Francesco Vezzi (1651–1740) was a goldsmith, though more interested in business as a "speculator", and had visited the Vienna factory. He had recently bought a Venetian title of nobility. He financed the factory, run by his son Giovanni (born 1687). They made Christoph Conrad Hunger a partner in 1721. He had worked in Vienna and had visited Meissen, apparently learning some of its secrets. He left Venice in 1724, and returned to Meissen in 1727. This seems to have led to the end of supplies of the vital ingredient kaolin being sent to Venice from Saxony.

There was to be no more porcelain made in Venice between 1727 and 1758, and only the Cozzi porcelain factory was to achieve a lasting success there in the 18th century, operating from 1764 to 1812. The Vezzi factory was at the time unique among European factories in operating on a purely commercial basis.
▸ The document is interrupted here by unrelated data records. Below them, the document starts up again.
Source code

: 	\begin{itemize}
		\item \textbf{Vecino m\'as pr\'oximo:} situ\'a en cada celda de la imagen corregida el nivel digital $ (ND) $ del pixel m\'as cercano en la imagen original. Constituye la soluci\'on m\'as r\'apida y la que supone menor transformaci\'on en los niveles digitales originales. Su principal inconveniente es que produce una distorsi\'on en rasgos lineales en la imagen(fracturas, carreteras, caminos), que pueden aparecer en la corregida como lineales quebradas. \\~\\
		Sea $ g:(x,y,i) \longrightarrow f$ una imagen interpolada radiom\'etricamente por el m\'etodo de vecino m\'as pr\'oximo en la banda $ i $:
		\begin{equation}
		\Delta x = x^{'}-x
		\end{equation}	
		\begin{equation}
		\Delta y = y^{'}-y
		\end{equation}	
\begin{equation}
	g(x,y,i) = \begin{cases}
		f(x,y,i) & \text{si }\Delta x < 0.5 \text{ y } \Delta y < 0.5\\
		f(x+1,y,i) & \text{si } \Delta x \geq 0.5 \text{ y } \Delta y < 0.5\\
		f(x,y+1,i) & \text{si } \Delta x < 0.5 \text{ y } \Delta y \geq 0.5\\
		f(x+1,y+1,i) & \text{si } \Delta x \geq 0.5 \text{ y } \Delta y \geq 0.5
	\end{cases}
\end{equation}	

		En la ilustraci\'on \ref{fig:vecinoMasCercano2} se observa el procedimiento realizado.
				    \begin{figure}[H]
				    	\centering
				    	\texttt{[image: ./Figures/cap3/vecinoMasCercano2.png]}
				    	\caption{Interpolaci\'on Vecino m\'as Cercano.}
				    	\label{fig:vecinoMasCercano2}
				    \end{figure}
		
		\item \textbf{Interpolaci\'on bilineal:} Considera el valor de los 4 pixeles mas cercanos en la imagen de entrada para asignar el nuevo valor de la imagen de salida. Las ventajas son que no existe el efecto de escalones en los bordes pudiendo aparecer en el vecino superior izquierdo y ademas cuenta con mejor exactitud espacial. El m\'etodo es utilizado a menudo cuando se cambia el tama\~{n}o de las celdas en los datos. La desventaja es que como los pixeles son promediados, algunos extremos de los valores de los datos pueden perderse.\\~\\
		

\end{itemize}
Most other factories were owned by the ruler, as Meissen and later Vienna were, or at least had government support, both moral and financial.

Later, the English factories such as Chelsea and Bow were also to stand alone. Giovanni Vezzi may eventually have faced opposition even from his father Francesco, perhaps because his new peer group in the Venetian nobility felt that owning a smoky manufacturing business in the city was inappropriate behaviour. In 1727 an agreement between father and son cancelled the latter's debts but required him to destroy the kilns.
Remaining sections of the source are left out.